Periodically we will verify that you have the correct number of tablets or films remaining which helps us understand that you’re taking and storing the medication safely as directed. Counts may be performed by video or photograph, per instruction of staff.

 

  1. I agree to store my medication in a safe, secure place where it’s not accessible to others and especially not accessible to children. In the event of medication loss or theft, a police report must be filed before we can consider replacing lost medication. A child who ingests buprenorphine may die from an opioid overdose. If you are ever concerned about having a safe place to store your medication, talk to your provider who will advise you.

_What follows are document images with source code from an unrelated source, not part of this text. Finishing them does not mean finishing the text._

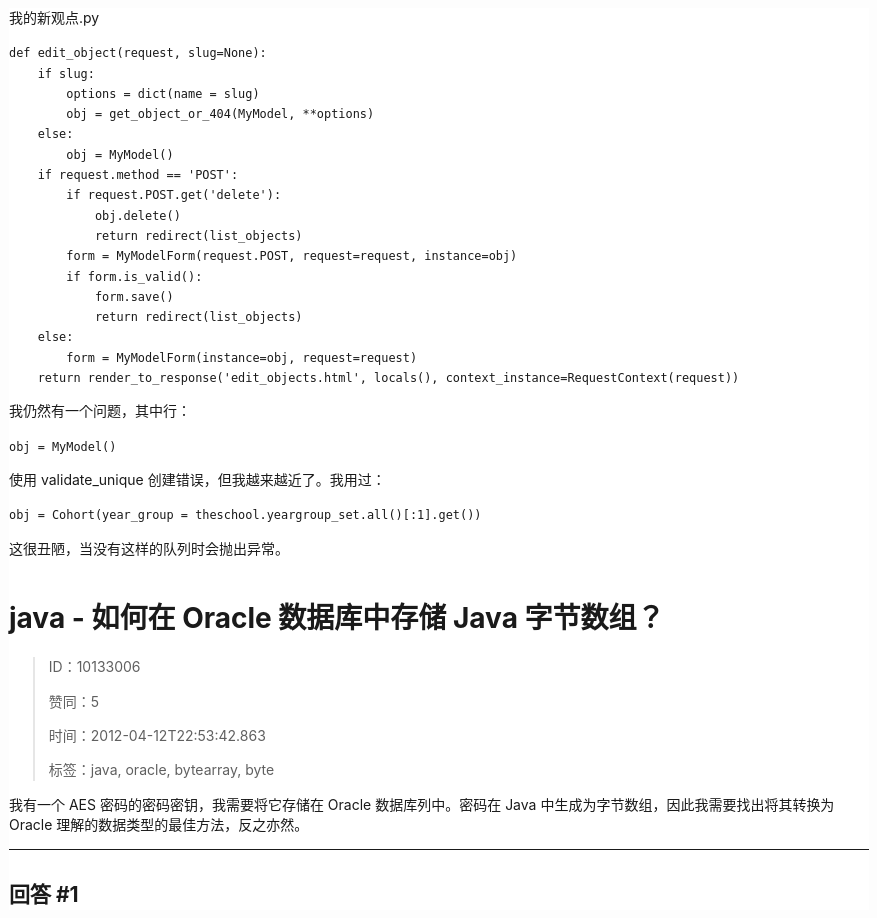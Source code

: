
 ```
```

我的新观点.py

```
def edit_object(request, slug=None):
    if slug:
        options = dict(name = slug)
        obj = get_object_or_404(MyModel, **options)
    else:
        obj = MyModel()
    if request.method == 'POST':
        if request.POST.get('delete'):
            obj.delete()
            return redirect(list_objects)
        form = MyModelForm(request.POST, request=request, instance=obj)
        if form.is_valid():
            form.save()
            return redirect(list_objects)
    else:
        form = MyModelForm(instance=obj, request=request)
    return render_to_response('edit_objects.html', locals(), context_instance=RequestContext(request)) 
```

我仍然有一个问题，其中行：

```
obj = MyModel() 
```

使用 validate_unique 创建错误，但我越来越近了。我用过：

```
obj = Cohort(year_group = theschool.yeargroup_set.all()[:1].get()) 
```

这很丑陋，当没有这样的队列时会抛出异常。

# java - 如何在 Oracle 数据库中存储 Java 字节数组？

> ID：10133006
> 
> 赞同：5
> 
> 时间：2012-04-12T22:53:42.863
> 
> 标签：java, oracle, bytearray, byte

我有一个 AES 密码的密码密钥，我需要将它存储在 Oracle 数据库列中。密码在 Java 中生成为字节数组，因此我需要找出将其转换为 Oracle 理解的数据类型的最佳方法，反之亦然。

* * *

## 回答 #1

  2. I agree to provide prompt notice to the www.addictionology.center group of any change in my contact or payment information. We want to avoid any interruptions in your care that may be caused by difficulty reaching you, covering costs, or sending drug tests to old or invalid addresses. We won’t know of changes unless you tell us, so do keep us informed.

  3. I agree to read all materials and ask any questions needed to help me understand them before signing anything. Agreements like this one are designed to ensure you know all about our program and what we need from you to continue a safe, convenient, and long-lasting treatment relationship.

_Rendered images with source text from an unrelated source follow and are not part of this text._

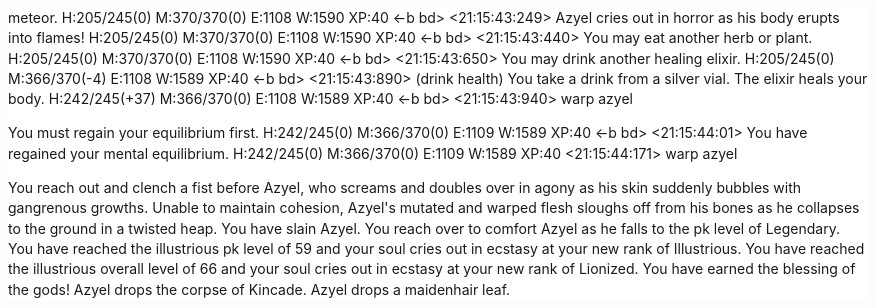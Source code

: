 meteor.
H:205/245(0) M:370/370(0) E:1108 W:1590 XP:40 <-b bd><azyel> <21:15:43:249> 
Azyel cries out in horror as his body erupts into flames!
H:205/245(0) M:370/370(0) E:1108 W:1590 XP:40 <-b bd><azyel> <21:15:43:440> 
You may eat another herb or plant.
H:205/245(0) M:370/370(0) E:1108 W:1590 XP:40 <-b bd><azyel> <21:15:43:650> 
You may drink another healing elixir.
H:205/245(0) M:366/370(-4) E:1108 W:1589 XP:40 <-b bd><azyel> <21:15:43:890> (drink health) 
You take a drink from a silver vial.
The elixir heals your body.
H:242/245(+37) M:366/370(0) E:1108 W:1589 XP:40 <-b bd><azyel> <21:15:43:940> warp azyel

You must regain your equilibrium first.
H:242/245(0) M:366/370(0) E:1109 W:1589 XP:40 <-b bd><azyel> <21:15:44:01> 
You have regained your mental equilibrium.
H:242/245(0) M:366/370(0) E:1109 W:1589 XP:40 <eb bd><azyel> <21:15:44:171> warp azyel

You reach out and clench a fist before Azyel, who screams and doubles over in 
agony as his skin suddenly bubbles with gangrenous growths.
Unable to maintain cohesion, Azyel's mutated and warped flesh sloughs off from 
his bones as he collapses to the ground in a twisted heap.
You have slain Azyel.
You reach over to comfort Azyel as he falls to the pk level of Legendary.
You have reached the illustrious pk level of 59 and your soul cries out in 
ecstasy at your new rank of Illustrious.
You have reached the illustrious overall level of 66 and your soul cries out in
ecstasy at your new rank of Lionized.
You have earned the blessing of the gods!
Azyel drops the corpse of Kincade.
Azyel drops a maidenhair leaf.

  4. I agree not to openly display or use an illegal substance during my interactions with staff or providers. We’re happy to be able to serve patients in the comfort of their own homes. At the same time, telemedicine visits are also professional interactions like being in your medical provider’s office. Please help us create an environment of respect and professional dignity during your visits.

  5. I understand that my treatment plan is determined by my medical provider and will be modified based on my changing situation and needs. Your provider will develop the treatment plan collaboratively with you and will respect your preferences and decisions to every extent possible. Situations may occur when your preferred treatment is no longer medically safe. Failure to abide by this treatment agreement may lead your provider to determine that telemedicine-based buprenorphine is no longer safe and to refer to a different treatment setting.

  6. I understand that the www.addictionology.center group does not directly provide any medical care. My physician provider provides medical assessment, treatment, and needed support for that treatment which may include referral when needed. There are several options and settings for the treatment of problematic opioid use, and payment does not obligate any provider to recommend or provide a specific form of treatment such as buprenorphine. The appropriate treatment is always at the discretion of your provider.

 

I agree to adhere to all the conditions above. I understand the policies listed above and I agree to comply with this aspect of my treatment plan. I understand that the failure to comply with any of the conditions above will be grounds for the termination of my treatment with www.addictionology.center group.

 

I certify that I have carefully read, understand, and agree to the terms above, and I consent fully and voluntarily to this agreement. The undersigned is the patient, the patient’s legal representative, or authorized by the patient to execute this form and accept its terms.